Trustee Emeritus Ben W. Heineman Sr., a nationally respected business leader and successful corporate lawyer, died Aug. 5 at the age of 98.
Heineman led the Chicago and Northwestern Railway and later the holding company, Northwest Industries, for nearly 30 years. He was credited for being an innovator in the industry and leader in improving commuter rail service in Chicago.
In the public sector, he received appointments at the local, state and national levels, and served as an adviser to Mayor Richard J. Daley, Gov. Adlai E. Stevenson and President Lyndon B. Johnson.
He was chairman of the White House Conference on Civil Rights (1966); chair of the President’s Task Force on Government Organizations from 1966 to 1967 and chair of the President’s Commission in Income Maintenance programs in 1968.
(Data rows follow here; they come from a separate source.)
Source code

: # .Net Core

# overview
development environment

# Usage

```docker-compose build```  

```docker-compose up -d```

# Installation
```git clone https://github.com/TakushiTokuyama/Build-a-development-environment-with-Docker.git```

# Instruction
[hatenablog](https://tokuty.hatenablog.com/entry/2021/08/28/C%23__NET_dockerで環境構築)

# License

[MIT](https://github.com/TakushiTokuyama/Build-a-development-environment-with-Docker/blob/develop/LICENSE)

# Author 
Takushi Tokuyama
Heineman worked on Stevenson’s presidential campaign as a speechwriter and investigated cigarette fraud in 1951 for Stevenson when he was governor. He was chair of the Chicago Civil Rights Summit Conference on Fair Housing (1966), and chair of the Illinois Board of Higher Education (1962-69).
Born to Walter Benjamin and Elsie Brunswick Heineman in Wausau, Wis., he attended the University of Michigan from 1930 to 1933 and graduated at the top of his class from Northwestern Law School in 1936.
He joined the University Board in 1964, became a Life Trustee in 1981 and Emeritus Trustee in 2007. He was a life trustee of the Art Institute of Chicago, the Chicago Symphony Orchestra and the Chicago Lyric Opera.
He was married for nearly 75 years to Natalie Goldstein Heineman, who died in 2010. The couple were active supporters of UChicago, particularly the Laboratory Schools.
Heineman is survived by his children, Ben W. Heineman Jr. and Martha Heineman Pieper; six grandchildren; and two great-grandchildren.